Getting booed by Knicks fans on draft night.
Knox, like Porzingis, heard some boos from Knicks fans who attended the draft at Barclays Center on Thursday. Porzingis also heard vociferous boos from New York fans when he was selected fourth overall in the 2015 draft.
“He asked me how the fans reacted and I told him I got the same amount of boos as you got,” said Knox, who appeared to get a much tamer reaction from the crowd than Porzingis did two years ago. “….He just laughed and he said, ‘It’s all motivation and fuel to the fire.’ He said, ‘Just work. Sooner or later they’ll be cheering for you.'”
The Knicks certainly hope that Knox, an 18-year-old forward from Kentucky, can earn the kind of support from Knicks fans that Porzingis, an All-Star, has enjoyed early in his career.
The club hosted Knox and second-round pick Mitchell Robinson during an introductory news conference on Friday.
Head coach David Fizdale said Knox will have an opportunity to earn a starting role at small forward in his first season.
“Yeah, I’m looking at our roster right now, absolutely. Who’s our starting 3?” Fizdale said.
When reporters mentioned Tim Hardaway Jr. and Courtney Lee — two players who started at small forward for New York at times last season — Fizdale noted their height.
“They’re both 6-6, 6-5, and he’s going to have to guard LeBron [James]. Those are the 3s in our league,” Fizdale said. “I feel like there’s an opportunity for him to have a chance to start.”

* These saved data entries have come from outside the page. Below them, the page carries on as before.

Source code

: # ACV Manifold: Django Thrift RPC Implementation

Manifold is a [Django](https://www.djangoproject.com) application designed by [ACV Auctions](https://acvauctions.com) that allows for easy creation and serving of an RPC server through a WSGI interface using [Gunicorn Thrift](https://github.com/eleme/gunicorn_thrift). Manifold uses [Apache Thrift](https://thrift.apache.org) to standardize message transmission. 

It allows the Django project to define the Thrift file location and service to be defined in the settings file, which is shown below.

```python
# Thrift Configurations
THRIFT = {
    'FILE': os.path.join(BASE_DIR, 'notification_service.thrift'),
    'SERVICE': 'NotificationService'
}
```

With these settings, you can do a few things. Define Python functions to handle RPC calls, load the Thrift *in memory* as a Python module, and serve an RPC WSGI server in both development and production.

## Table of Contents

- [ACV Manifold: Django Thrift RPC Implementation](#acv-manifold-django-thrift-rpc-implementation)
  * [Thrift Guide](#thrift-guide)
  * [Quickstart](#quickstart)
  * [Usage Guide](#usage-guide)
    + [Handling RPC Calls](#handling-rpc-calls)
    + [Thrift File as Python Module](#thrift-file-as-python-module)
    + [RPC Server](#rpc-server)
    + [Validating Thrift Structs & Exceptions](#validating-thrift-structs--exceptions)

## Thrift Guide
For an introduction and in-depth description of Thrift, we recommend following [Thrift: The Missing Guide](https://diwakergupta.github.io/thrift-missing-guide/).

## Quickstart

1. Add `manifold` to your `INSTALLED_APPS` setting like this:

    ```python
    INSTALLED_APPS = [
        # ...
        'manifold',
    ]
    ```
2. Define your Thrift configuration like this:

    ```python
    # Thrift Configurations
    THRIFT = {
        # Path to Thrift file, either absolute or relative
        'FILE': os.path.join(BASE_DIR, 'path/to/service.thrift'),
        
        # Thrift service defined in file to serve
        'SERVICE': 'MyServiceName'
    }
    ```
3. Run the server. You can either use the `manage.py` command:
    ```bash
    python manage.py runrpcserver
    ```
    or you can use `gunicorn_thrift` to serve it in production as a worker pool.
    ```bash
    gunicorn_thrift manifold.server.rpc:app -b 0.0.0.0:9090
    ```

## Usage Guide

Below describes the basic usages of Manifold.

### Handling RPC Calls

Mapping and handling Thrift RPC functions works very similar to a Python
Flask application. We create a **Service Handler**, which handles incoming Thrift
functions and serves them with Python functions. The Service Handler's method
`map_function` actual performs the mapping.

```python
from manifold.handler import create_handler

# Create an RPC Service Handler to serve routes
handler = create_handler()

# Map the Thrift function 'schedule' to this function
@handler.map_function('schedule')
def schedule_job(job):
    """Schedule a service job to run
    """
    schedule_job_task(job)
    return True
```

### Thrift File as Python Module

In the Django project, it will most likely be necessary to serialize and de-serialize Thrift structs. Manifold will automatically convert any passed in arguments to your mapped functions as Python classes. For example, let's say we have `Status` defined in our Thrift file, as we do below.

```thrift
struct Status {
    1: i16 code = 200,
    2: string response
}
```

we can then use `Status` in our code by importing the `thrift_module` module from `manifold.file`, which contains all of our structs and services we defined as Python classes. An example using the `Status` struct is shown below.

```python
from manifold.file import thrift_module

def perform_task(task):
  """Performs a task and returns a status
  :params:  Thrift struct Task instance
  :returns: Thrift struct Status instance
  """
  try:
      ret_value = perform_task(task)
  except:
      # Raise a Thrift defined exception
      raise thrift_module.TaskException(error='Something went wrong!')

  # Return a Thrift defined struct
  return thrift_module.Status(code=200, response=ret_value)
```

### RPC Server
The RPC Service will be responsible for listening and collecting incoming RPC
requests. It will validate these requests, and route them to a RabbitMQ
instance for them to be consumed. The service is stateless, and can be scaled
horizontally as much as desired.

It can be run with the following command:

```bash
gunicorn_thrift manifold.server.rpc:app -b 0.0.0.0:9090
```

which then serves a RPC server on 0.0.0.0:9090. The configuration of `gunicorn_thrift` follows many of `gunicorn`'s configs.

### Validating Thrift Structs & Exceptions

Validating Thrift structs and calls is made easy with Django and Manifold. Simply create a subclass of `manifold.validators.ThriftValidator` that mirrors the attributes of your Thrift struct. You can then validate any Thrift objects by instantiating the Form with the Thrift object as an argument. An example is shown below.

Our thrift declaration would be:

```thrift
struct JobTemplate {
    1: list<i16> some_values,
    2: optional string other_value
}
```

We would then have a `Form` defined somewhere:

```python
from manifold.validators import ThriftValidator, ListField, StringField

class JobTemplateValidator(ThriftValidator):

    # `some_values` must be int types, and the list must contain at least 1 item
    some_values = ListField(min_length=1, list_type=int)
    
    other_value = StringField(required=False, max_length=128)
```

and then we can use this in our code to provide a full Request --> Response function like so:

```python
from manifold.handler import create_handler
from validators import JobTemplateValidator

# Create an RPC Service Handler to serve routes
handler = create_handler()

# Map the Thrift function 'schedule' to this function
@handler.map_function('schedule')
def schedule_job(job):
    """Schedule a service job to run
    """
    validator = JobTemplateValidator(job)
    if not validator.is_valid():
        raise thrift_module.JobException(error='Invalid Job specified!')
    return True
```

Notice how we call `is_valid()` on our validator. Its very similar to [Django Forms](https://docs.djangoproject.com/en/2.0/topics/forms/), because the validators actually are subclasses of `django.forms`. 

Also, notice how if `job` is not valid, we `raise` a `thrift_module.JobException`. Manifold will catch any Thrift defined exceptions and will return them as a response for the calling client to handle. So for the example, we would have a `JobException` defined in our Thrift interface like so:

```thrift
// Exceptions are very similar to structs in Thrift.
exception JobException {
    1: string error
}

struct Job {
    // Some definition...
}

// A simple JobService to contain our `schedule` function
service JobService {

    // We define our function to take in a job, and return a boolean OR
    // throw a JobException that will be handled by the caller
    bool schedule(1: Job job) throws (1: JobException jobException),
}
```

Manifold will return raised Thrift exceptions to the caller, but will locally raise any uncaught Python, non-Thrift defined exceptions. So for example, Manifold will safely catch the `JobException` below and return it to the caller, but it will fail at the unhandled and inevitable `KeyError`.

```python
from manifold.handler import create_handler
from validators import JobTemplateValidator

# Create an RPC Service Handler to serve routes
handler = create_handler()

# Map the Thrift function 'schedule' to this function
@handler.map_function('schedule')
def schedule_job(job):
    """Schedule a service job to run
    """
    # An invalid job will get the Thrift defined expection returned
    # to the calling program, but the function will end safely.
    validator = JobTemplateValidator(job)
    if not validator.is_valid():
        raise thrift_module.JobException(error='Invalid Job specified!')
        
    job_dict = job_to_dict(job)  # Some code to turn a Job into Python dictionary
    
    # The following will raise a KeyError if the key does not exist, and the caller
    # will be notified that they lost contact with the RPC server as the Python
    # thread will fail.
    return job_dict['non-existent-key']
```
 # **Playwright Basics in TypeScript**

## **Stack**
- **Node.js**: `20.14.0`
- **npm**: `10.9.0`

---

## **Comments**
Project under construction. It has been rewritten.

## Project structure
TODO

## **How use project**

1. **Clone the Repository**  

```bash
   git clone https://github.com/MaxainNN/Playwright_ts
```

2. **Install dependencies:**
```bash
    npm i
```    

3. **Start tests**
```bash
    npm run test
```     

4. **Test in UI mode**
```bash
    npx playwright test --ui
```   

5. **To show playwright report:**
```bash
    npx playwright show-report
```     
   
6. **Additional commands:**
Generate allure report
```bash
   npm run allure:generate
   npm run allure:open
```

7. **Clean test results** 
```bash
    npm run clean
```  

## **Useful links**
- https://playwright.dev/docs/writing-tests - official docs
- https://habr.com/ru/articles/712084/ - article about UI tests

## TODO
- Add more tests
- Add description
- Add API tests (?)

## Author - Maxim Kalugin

Knicks president Steve Mills and Scott Perry both said that the club’s player development program — and Fizdale’s coaching staff specifically — gave them confidence that Knox and Robinson could succeed in New York.
Robinson, who was selected with the 36th pick in the second round, didn’t play college basketball last season. The 7-1 center reportedly committed to Texas A&M and transferred to Western Kentucky but never attended the school. He instead spent the year training for the NBA.
Perry said he had observed Robinson’s elite athleticism during his high school career. He added that the organization was comfortable with Robinson’s decision to train for the NBA rather than attend college.
“The young man is dedicated to the game,” Perry said. “We know he wants this; he knows the decision he made, a conscious decision he made, to go about that path [to the NBA].”